One of the more interesting indie titles of late, in both premise and execution. You play as a nameless, faceless border control officer of Arstotzka who is tasked with following the labyrinthine bureaucratic procedure that is verifying migrants for entry into the country.
The idea of a game based around checking passport dates and work permits for a dystopian government is a hard sell, but I’m about to try my darndest anyway. The main bulk of the game is in its story mode. Over a period spanning about a fortnight in game, you begin your job and are forced to contend with the ever-changing rules, smugglers, terrorists, recurring characters, a shadowy organisation and the volatile political condition of the world away from your desk.
Much like Super House of Dead Ninjas, there’s a perfect blend of game-making at play here. Mechanically, the strict time limit to each day, the necessity to pay for food, rent, heating and occasionally medicine for your family of five and wage based on applicants processed juxtaposes with the necessity of taking your time to check, double check and cross reference every last detail of what can be up to half a dozen forms. This ensures you’re always on edge and never quite have enough money to make all ends meet.
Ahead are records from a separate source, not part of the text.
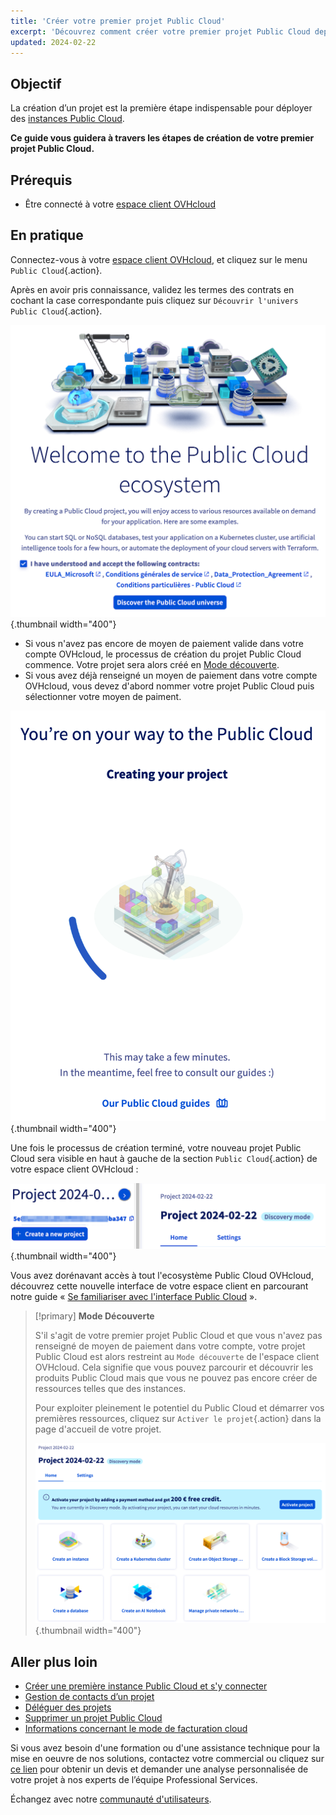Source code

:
 ```yaml
---
title: 'Créer votre premier projet Public Cloud'
excerpt: 'Découvrez comment créer votre premier projet Public Cloud depuis l’espace client OVHcloud'
updated: 2024-02-22
---
```


## Objectif

La création d’un projet est la première étape indispensable pour déployer des [instances Public Cloud](https://www.ovhcloud.com/fr-ca/public-cloud/).

**Ce guide vous guidera à travers les étapes de création de votre premier projet Public Cloud.**

## Prérequis

- Être connecté à votre [espace client OVHcloud](https://ca.ovh.com/auth/?action=gotomanager&from=https://www.ovh.com/ca/fr/&ovhSubsidiary=qc)

## En pratique

Connectez-vous à votre [espace client OVHcloud](https://ca.ovh.com/auth/?action=gotomanager&from=https://www.ovh.com/ca/fr/&ovhSubsidiary=qc), et cliquez sur le menu `Public Cloud`{.action}.

Après en avoir pris connaissance, validez les termes des contrats en cochant la case correspondante puis cliquez sur `Découvrir l'univers Public Cloud`{.action}.

![création de projet](images/firstproject2024.png){.thumbnail width="400"}

- Si vous n'avez pas encore de moyen de paiement valide dans votre compte OVHcloud, le processus de création du projet Public Cloud commence. Votre projet sera alors créé en [Mode découverte](#discovery).
- Si vous avez déjà renseigné un moyen de paiement dans votre compte OVHcloud, vous devez d'abord nommer votre projet Public Cloud puis sélectionner votre moyen de paiment.

![création de projet](images/project-creation.png){.thumbnail width="400"}

Une fois le processus de création terminé, votre nouveau projet Public Cloud sera visible en haut à gauche de la section `Public Cloud`{.action} de votre espace client OVHcloud :

![nouveau projet créé](images/public-cloud-interface.png){.thumbnail width="400"}

Vous avez dorénavant accès à tout l'ecosystème Public Cloud OVHcloud, découvrez cette nouvelle interface de votre espace client en parcourant notre guide « [Se familiariser avec l'interface Public Cloud](/pages/public_cloud/compute/03-public-cloud-interface-walk-me) ».

<a name="discovery"></a>

> [!primary]
> **Mode Découverte**
>
> S'il s'agit de votre premier projet Public Cloud et que vous n'avez pas renseigné de moyen de paiement dans votre compte, votre projet Public Cloud est alors restreint au `Mode découverte` de l'espace client OVHcloud. Cela signifie que vous pouvez parcourir et découvrir les produits Public Cloud mais que vous ne pouvez pas encore créer de ressources telles que des instances.
>
> Pour exploiter pleinement le potentiel du Public Cloud et démarrer vos premières ressources, cliquez sur `Activer le projet`{.action} dans la page d'accueil de votre projet.
>
> ![activer le projet](images/activate-project.png){.thumbnail width="400"}

## Aller plus loin

- [Créer une première instance Public Cloud et s'y connecter](/pages/public_cloud/compute/public-cloud-first-steps)
- [Gestion de contacts d’un projet](/pages/public_cloud/compute/change_project_contacts)
- [Déléguer des projets](/pages/public_cloud/compute/delegate_projects)
- [Supprimer un projet Public Cloud](/pages/public_cloud/compute/delete_a_project)
- [Informations concernant le mode de facturation cloud](/pages/public_cloud/compute/analyze_billing)

Si vous avez besoin d'une formation ou d'une assistance technique pour la mise en oeuvre de nos solutions, contactez votre commercial ou cliquez sur [ce lien](https://www.ovhcloud.com/fr-ca/professional-services/) pour obtenir un devis et demander une analyse personnalisée de votre projet à nos experts de l’équipe Professional Services.

Échangez avec notre [communauté d'utilisateurs](/links/community).
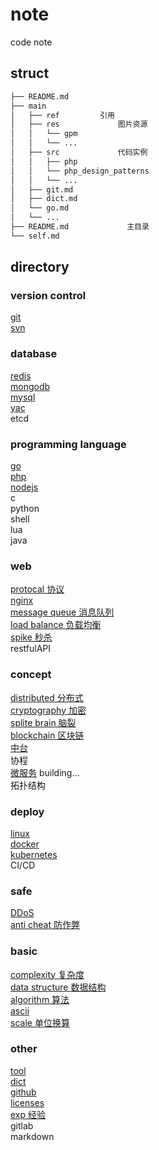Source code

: # note  

code note  
  
## struct  
  
```bash
├── README.md  
├── main  
│   ├── ref         引用  
│   ├── res             图片资源  
│   │   └── gpm  
│   │   └── ...  
│   ├── src             代码实例  
│   │   ├── php  
│   │   └── php_design_patterns  
│   │   └── ...  
│   ├── git.md  
│   ├── dict.md  
│   └── go.md  
│   └── ...  
├── README.md             主目录  
└── self.md  
```  
  
## directory  
  
### version control  

[git](main/git.md)  
[svn](main/svn.md)  
  
### database  

[redis](main/redis.md)  
[mongodb](main/mongodb.md)  
[mysql](main/mysql.md)  
[yac](main/yac.md)  
etcd  
  
### programming language  

[go](main/go.md)  
[php](main/php.md)  
[nodejs](main/nodejs.md)  
c  
python  
shell  
lua  
java  
  
### web  

[protocal 协议](main/protocal.md)  
[nginx](main/nginx.md)  
[message queue 消息队列](main/mq.md)  
[load balance 负载均衡](main/load-balance.md)  
[spike 秒杀](main/spike.md)  
restfulAPI

### concept

[distributed 分布式](main/distributed.md)  
[cryptography 加密](main/crypt.md)  
[splite brain 脑裂](main/splite-brain.md)  
[blockchain 区块链](main/blockchain.md)  
[中台](main/middle-end.md)  
协程  
[微服务](main/microserver.md) building...  
拓扑结构  
  
### deploy  

[linux](main/linux.md)  
[docker](main/docker.md)  
[kubernetes](main/k8s.md)  
CI/CD  
  
### safe  

[DDoS](main/ddos.md)  
[anti cheat 防作弊](main/anti_cheat.md)  

### basic  

[complexity 复杂度](main/complexity.md)  
[data structure 数据结构](main/data-struct.md)  
[algorithm 算法](main/algo.md)  
[ascii](main/ascii.md)  
[scale 单位换算](main/scale.md)  

### other  

[tool](main/tool.md)  
[dict](main/dict.md)  
[github](main/github.md)  
[licenses](main/licenses.md)  
[exp 经验](main/exp.md)  
gitlab  
markdown  
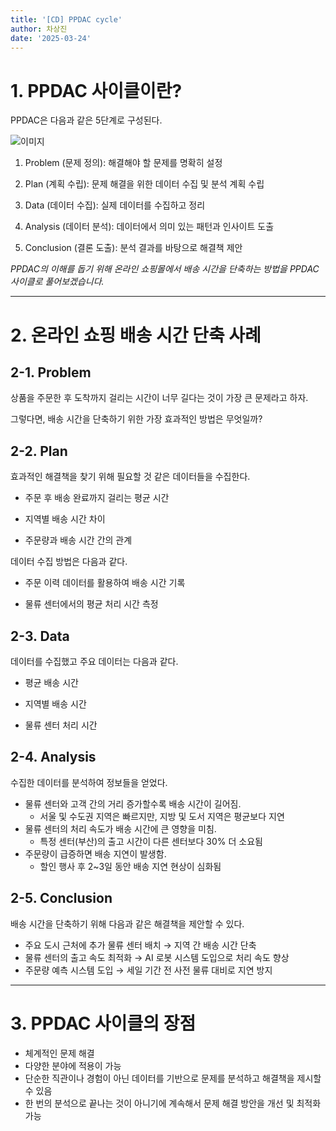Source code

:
 ```yaml
---
title: '[CD] PPDAC cycle'
author: 차상진
date: '2025-03-24'
---
```

# 1. PPDAC 사이클이란?

PPDAC은 다음과 같은 5단계로 구성된다.

![이미지](https://encrypted-tbn0.gstatic.com/images?q=tbn:ANd9GcQh_qeIhgWdWnn4HBoVBaX9QjNu312Pl3lCOA&s)

1. Problem (문제 정의): 해결해야 할 문제를 명확히 설정

2. Plan (계획 수립): 문제 해결을 위한 데이터 수집 및 분석 계획 수립

3. Data (데이터 수집): 실제 데이터를 수집하고 정리

4. Analysis (데이터 분석): 데이터에서 의미 있는 패턴과 인사이트 도출

5. Conclusion (결론 도출): 분석 결과를 바탕으로 해결책 제안

*PPDAC의 이해를 돕기 위해 온라인 쇼핑몰에서 배송 시간을 단축하는 방법을 PPDAC 사이클로 풀어보겠습니다.*

---

# 2. 온라인 쇼핑 배송 시간 단축 사례

## 2-1. Problem

상품을 주문한 후 도착까지 걸리는 시간이 너무 길다는 것이 가장 큰 문제라고 하자.

그렇다면, 배송 시간을 단축하기 위한 가장 효과적인 방법은 무엇일까?

## 2-2. Plan

효과적인 해결책을 찾기 위해 필요할 것 같은 데이터들을 수집한다.

- 주문 후 배송 완료까지 걸리는 평균 시간

- 지역별 배송 시간 차이

- 주문량과 배송 시간 간의 관계


데이터 수집 방법은 다음과 같다.

- 주문 이력 데이터를 활용하여 배송 시간 기록

- 물류 센터에서의 평균 처리 시간 측정

## 2-3. Data

데이터를 수집했고 주요 데이터는 다음과 같다.

- 평균 배송 시간

- 지역별 배송 시간

- 물류 센터 처리 시간

## 2-4. Analysis

수집한 데이터를 분석하여 정보들을 얻었다.

- 물류 센터와 고객 간의 거리 증가할수록 배송 시간이 길어짐.
    - 서울 및 수도권 지역은 빠르지만, 지방 및 도서 지역은 평균보다 지연
- 물류 센터의 처리 속도가 배송 시간에 큰 영향을 미침.
    - 특정 센터(부산)의 출고 시간이 다른 센터보다 30% 더 소요됨
- 주문량이 급증하면 배송 지연이 발생함.
    - 할인 행사 후 2~3일 동안 배송 지연 현상이 심화됨

## 2-5. Conclusion

배송 시간을 단축하기 위해 다음과 같은 해결책을 제안할 수 있다.

- 주요 도시 근처에 추가 물류 센터 배치 → 지역 간 배송 시간 단축
- 물류 센터의 출고 속도 최적화 → AI 로봇 시스템 도입으로 처리 속도 향상
- 주문량 예측 시스템 도입 → 세일 기간 전 사전 물류 대비로 지연 방지

---

# 3. PPDAC 사이클의 장점

- 체계적인 문제 해결
- 다양한 분야에 적용이 가능
- 단순한 직관이나 경험이 아닌 데이터를 기반으로 문제를 분석하고 해결책을 제시할 수 있음
- 한 번의 분석으로 끝나는 것이 아니기에 계속해서 문제 해결 방안을 개선 및 최적화 가능
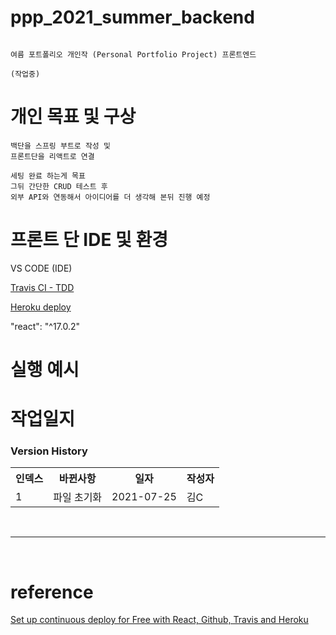 # ppp_2021_summer_backend

```

여름 포트폴리오 개인작 (Personal Portfolio Project) 프론트엔드

(작업중)

```

# 개인 목표 및 구상

```
백단을 스프링 부트로 작성 및
프론트단을 리액트로 연결

세팅 완료 하는게 목표
그뒤 간단한 CRUD 테스트 후
외부 API와 연동해서 아이디어를 더 생각해 본뒤 진행 예정
```

# 프론트 단 IDE 및 환경

VS CODE (IDE)

[Travis CI - TDD](https://travis-ci.org/)

[Heroku deploy](https://www.heroku.com/)

"react": "^17.0.2"

# 실행 예시

# 작업일지

### Version History

<table>
<tr>
  <th>인덱스</th>
  <th>바뀐사항</th>
  <th>일자</th>
  <th>작성자</th>
</tr>
<tr>
  <td>1</td>
  <td>파일 초기화</td>
  <td>2021-07-25</td>
  <td>김C</td>
</tr>
</table>

<br />
<hr />
<br />

# reference

[Set up continuous deploy for Free with React, Github, Travis and Heroku](https://dev.to/michalhonc/set-up-continuous-deploy-for-free-with-react-github-travis-and-heroku-381b)

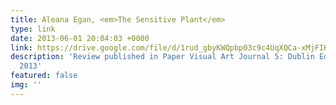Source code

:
 ```yaml
---
title: Aleana Egan, <em>The Sensitive Plant</em>
type: link
date: 2013-06-01 20:04:03 +0000
link: https://drive.google.com/file/d/1rud_gbyKWQpbp03c9c4UqXQCa-xMjFIK/view?usp=sharing
description: 'Review published in Paper Visual Art Journal 5: Dublin Edition, June
  2013'
featured: false
img: ''
---
```

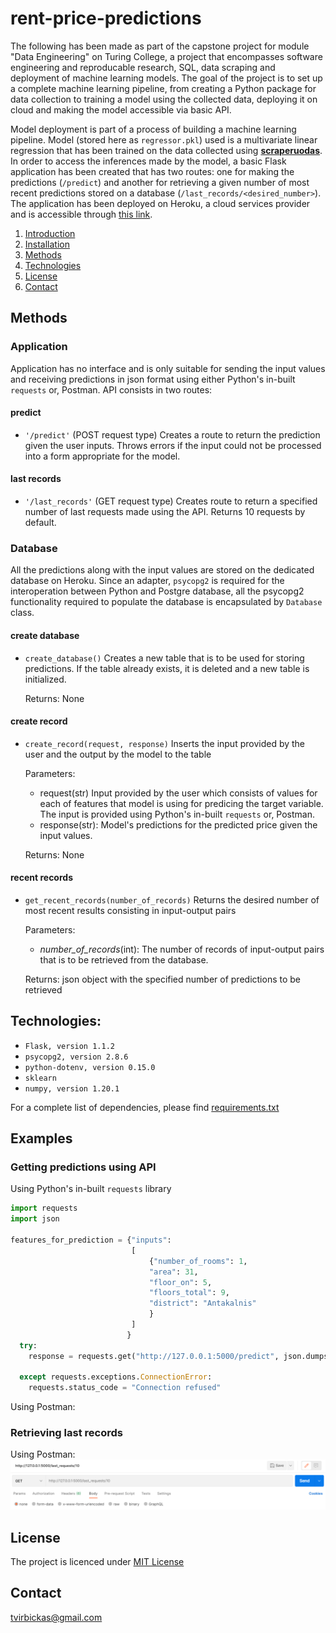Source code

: # rent-price-predictions
The following has been made as part of the capstone project for module "Data Engineering" on Turing College, a project that encompasses software engineering 
and reproducable research, SQL, data scraping and deployment of machine learning models. The goal of the project is to set up a complete machine learning pipeline, 
from creating a Python package for data collection to training a model using the collected data, deploying it on cloud and making the model accessible via basic API.

Model deployment is part of a process of building a machine learning pipeline. Model (stored here as `regressor.pkl`) used is a multivariate linear regression
that has been trained on the data collected using [**scraperuodas**](https://github.com/virbickt/scraperuodas). In order to access the inferences made by the model, a basic 
Flask application has been created that has two routes: one for making the predictions (`/predict`) and another for retrieving a given number of most recent predictions stored on a database (`/last_records/<desired_number>`). The application has been deployed on Heroku, a cloud services provider and is accessible through [this link](http://aruodas-rent-price-predictions.herokuapp.com/).
 
1. [Introduction](#Introduction)
2. [Installation](#Installation)
3. [Methods](#Methods)
4. [Technologies](#Technologies)
5. [License](#License)
6. [Contact](#Contact)


## Methods
### Application
Application has no interface and is only suitable for sending the input values and receiving predictions in json format using either Python's in-built `requests` or, Postman.
API consists in two routes:
#### predict
- `'/predict'` (POST request type)
Creates a route to return the prediction given the user inputs. Throws errors if the input could not be processed into a form appropriate for the model.
#### last records
- `'/last_records'` (GET request type)
Creates route to return a specified number of last requests made using the API. Returns 10 requests by default.


### Database
All the predictions along with the input values are stored on the dedicated database on Heroku. Since an adapter, `psycopg2` is required for the interoperation between Python and
Postgre database, all the psycopg2 functionality required to populate the database is encapsulated by `Database` class. 
#### create database
- `create_database()` 
Creates a new table that is to be used for storing predictions. If the table already exists, it is deleted and a new table is initialized. 

  Returns: None
#### create record
- `create_record(request, response)`
Inserts the input provided by the user and the output by the model to the table

  Parameters: 
   - request(str) Input provided by the user which consists of values for each of features that model is using for predicing the target variable. The input is provided using Python's in-built `requests` or, Postman.
   - response(str): Model's predictions for the predicted price given the input values. 

  Returns: None
#### recent records
- `get_recent_records(number_of_records)`
Returns the desired number of most recent results consisting in input-output pairs

  Parameters:
   - *number_of_records*(int): The number of records of input-output pairs that is to be retrieved from the database.
   
  Returns: json object with the specified number of predictions to be retrieved

## Technologies:
- `Flask, version 1.1.2`
- `psycopg2, version 2.8.6`
- `python-dotenv, version 0.15.0`
- `sklearn`
- `numpy, version 1.20.1`

For a complete list of dependencies, please find [requirements.txt](https://github.com/virbickt/aruodas-rent-price-predictions/blob/main/requirements.txt)

## Examples
### Getting predictions using API
Using Python's in-built `requests` library
```python
import requests
import json

features_for_prediction = {"inputs":
                           [
                               {"number_of_rooms": 1,
                               "area": 31,
                               "floor_on": 5,
                               "floors_total": 9,
                               "district": "Antakalnis"
                               }
                           ]
                          }
  try:
    response = requests.get("http://127.0.0.1:5000/predict", json.dumps(features_for_prediction))

  except requests.exceptions.ConnectionError:
    requests.status_code = "Connection refused"
```
Using Postman:
### Retrieving last records
Using Postman:
![example](images/last_requests.png)

## License
The project is licenced under [MIT License](https://github.com/virbickt/aruodas-rent-price-predictions/blob/main/LICENSE.md)

## Contact
[tvirbickas@gmail.com](mailto:tvirbickas@gmail.com?subject=aruodas-rent-price-predictions%20on%20Github)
Then comes in the moral choice aspect. Some scripted characters have sob stories that may or may not be true, and as the adjudicator of who enters the country it’s up to you whether to deny the possible murderer, or admit the woman who claims to be the husband of the man you just admitted. Nice as it might be to play hero, doing so works against your own interest, as an incorrect entry or denial will cost you money out of your own wages. And the family is so very hungry, your wife is sick and Tiny Timyevski’s birthday is just around the corner…
The world you inhabit is a grim place. As bad as Arstotkzka is, there’s a reason people are fleeing the region enmasse to gain entrance. This is where the game’s narrative strength comes into play. At the end of each day, you get your wages and pay your expenses. Hopefully you can pay for food and heating after rent, but maybe you can’t. Uncle Festeronyev may have to forgo his medicine, if it means the rest of the family get to eat tonight. There are one off events that happen here too that will tax your moral centre, like your niece needing a new home.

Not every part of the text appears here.